For most women, childbirth is associated with very severe pain often exceeding all expectations. Some childbirth education groups and popular texts on the subject, however, seem disposed to encourage unrealistic expectations: claiming that labour is other than painful and that pharmacological analgesia is both unnecessary and harmful. All too often, those who promote such views witness women in labour only occasionally and are rarely responsible for patient care. Pain associated with uterine contractions should be distinguished from that associated with delivery: for there are important differences in the clinical characteristics, neural pathways and physiological responses. In the first stage of labour pain is largely visceral in origin, whereas during the transitional and second stages somatic pain becomes more pronounced. As described in this review, it is now well established that uterine contraction pain evokes a generalised neuroendocrinal stress response producing widespread physiological effects during the first stage of labour.

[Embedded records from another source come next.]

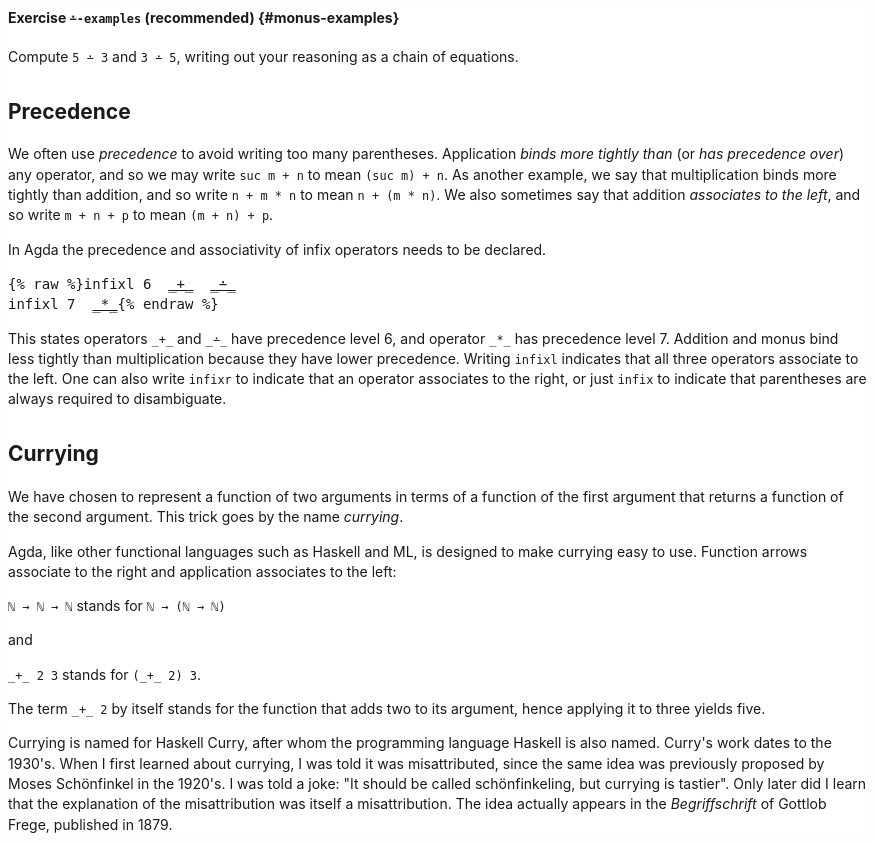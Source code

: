 #### Exercise `∸-examples` (recommended) {#monus-examples}

Compute `5 ∸ 3` and `3 ∸ 5`, writing out your reasoning as a chain of equations.


## Precedence

We often use _precedence_ to avoid writing too many parentheses.
Application _binds more tightly than_ (or _has precedence over_) any
operator, and so we may write `suc m + n` to mean `(suc m) + n`.
As another example, we say that multiplication binds more tightly than
addition, and so write `n + m * n` to mean `n + (m * n)`.
We also sometimes say that addition _associates to the left_, and
so write `m + n + p` to mean `(m + n) + p`.

In Agda the precedence and associativity of infix operators
needs to be declared.
<pre class="Agda">{% raw %}<a id="19809" class="Keyword">infixl</a> <a id="19816" class="Number">6</a>  <a id="19819" href="{% endraw %}{{ site.baseurl }}{% link out/plfa/Naturals.md %}{% raw %}#11261" class="Primitive Operator">_+_</a>  <a id="19824" href="{% endraw %}{{ site.baseurl }}{% link out/plfa/Naturals.md %}{% raw %}#18179" class="Primitive Operator">_∸_</a>
<a id="19828" class="Keyword">infixl</a> <a id="19835" class="Number">7</a>  <a id="19838" href="{% endraw %}{{ site.baseurl }}{% link out/plfa/Naturals.md %}{% raw %}#16166" class="Primitive Operator">_*_</a>{% endraw %}</pre>
This states operators `_+_` and `_∸_` have precedence level 6,
and operator `_*_` has precedence level 7.
Addition and monus bind less tightly than multiplication
because they have lower precedence.
Writing `infixl` indicates that all three
operators associate to the left.  One can also write `infixr` to
indicate that an operator associates to the right, or just `infix` to
indicate that parentheses are always required to disambiguate.


## Currying

We have chosen to represent a function of two arguments in terms
of a function of the first argument that returns a function of the
second argument.  This trick goes by the name _currying_.

Agda, like other functional languages such as Haskell and ML,
is designed to make currying easy to use.  Function
arrows associate to the right and application associates to the left:

`ℕ → ℕ → ℕ` stands for `ℕ → (ℕ → ℕ)`

and

`_+_ 2 3` stands for `(_+_ 2) 3`.

The term `_+_ 2` by itself stands for the function that adds two to
its argument, hence applying it to three yields five.

Currying is named for Haskell Curry, after whom the programming
language Haskell is also named.  Curry's work dates to the 1930's.
When I first learned about currying, I was told it was misattributed,
since the same idea was previously proposed by Moses Schönfinkel in
the 1920's.  I was told a joke: "It should be called schönfinkeling,
but currying is tastier". Only later did I learn that the explanation
of the misattribution was itself a misattribution.  The idea actually
appears in the _Begriffschrift_ of Gottlob Frege, published in 1879.
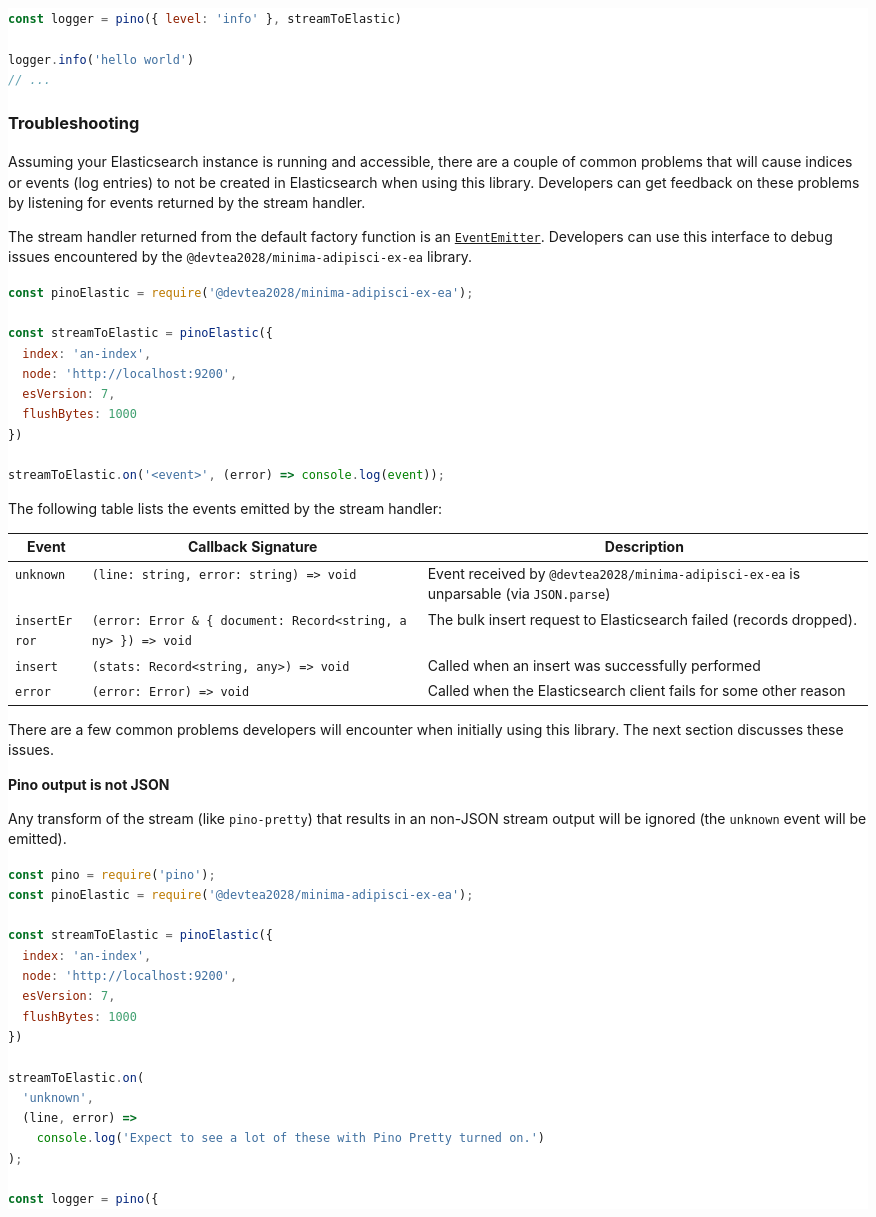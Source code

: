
 ```js
const logger = pino({ level: 'info' }, streamToElastic)

logger.info('hello world')
// ...
```

### Troubleshooting

Assuming your Elasticsearch instance is running and accessible, there are a couple of common problems that will cause indices or events (log entries) to not be created in Elasticsearch when using this library.  Developers can get feedback on these problems by listening for events returned by the stream handler.

The stream handler returned from the default factory function is an [`EventEmitter`](https://nodejs.org/api/events.html#events_class_eventemitter).  Developers can use this interface to debug issues encountered by the `@devtea2028/minima-adipisci-ex-ea` library.

```js
const pinoElastic = require('@devtea2028/minima-adipisci-ex-ea');

const streamToElastic = pinoElastic({
  index: 'an-index',
  node: 'http://localhost:9200',
  esVersion: 7,
  flushBytes: 1000
})

streamToElastic.on('<event>', (error) => console.log(event));
```

The following table lists the events emitted by the stream handler:

| Event | Callback Signature | Description |
| ----- | ------------------ | ----------- |
| `unknown` | `(line: string, error: string) => void` | Event received by `@devtea2028/minima-adipisci-ex-ea` is unparsable (via `JSON.parse`) |
| `insertError` | `(error: Error & { document: Record<string, any> }) => void` | The bulk insert request to Elasticsearch failed (records dropped). |
| `insert` | `(stats: Record<string, any>) => void` | Called when an insert was successfully performed |
| `error` | `(error: Error) => void` | Called when the Elasticsearch client fails for some other reason |

There are a few common problems developers will encounter when initially using this library.  The next section discusses these issues.

**Pino output is not JSON**

Any transform of the stream (like `pino-pretty`) that results in an non-JSON stream output will be ignored (the `unknown` event will be emitted).

```js
const pino = require('pino');
const pinoElastic = require('@devtea2028/minima-adipisci-ex-ea');

const streamToElastic = pinoElastic({
  index: 'an-index',
  node: 'http://localhost:9200',
  esVersion: 7,
  flushBytes: 1000
})

streamToElastic.on(
  'unknown',
  (line, error) =>
    console.log('Expect to see a lot of these with Pino Pretty turned on.')
);

const logger = pino({
```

They include increased oxygen consumption, hyperventilation and respiratory alkalosis; increased cardiac output, systemic peripheral resistance and blood pressure; delayed gastric emptying; impaired uterine contractility and diminished uterine perfusion; and metabolic acidaemia. While other factors (such as anxiety, starvation and physical exertion) are also partly responsible for inducing some of these effects, pain appears to be the most potent source because they are all obtunded by effective epidural analgesia.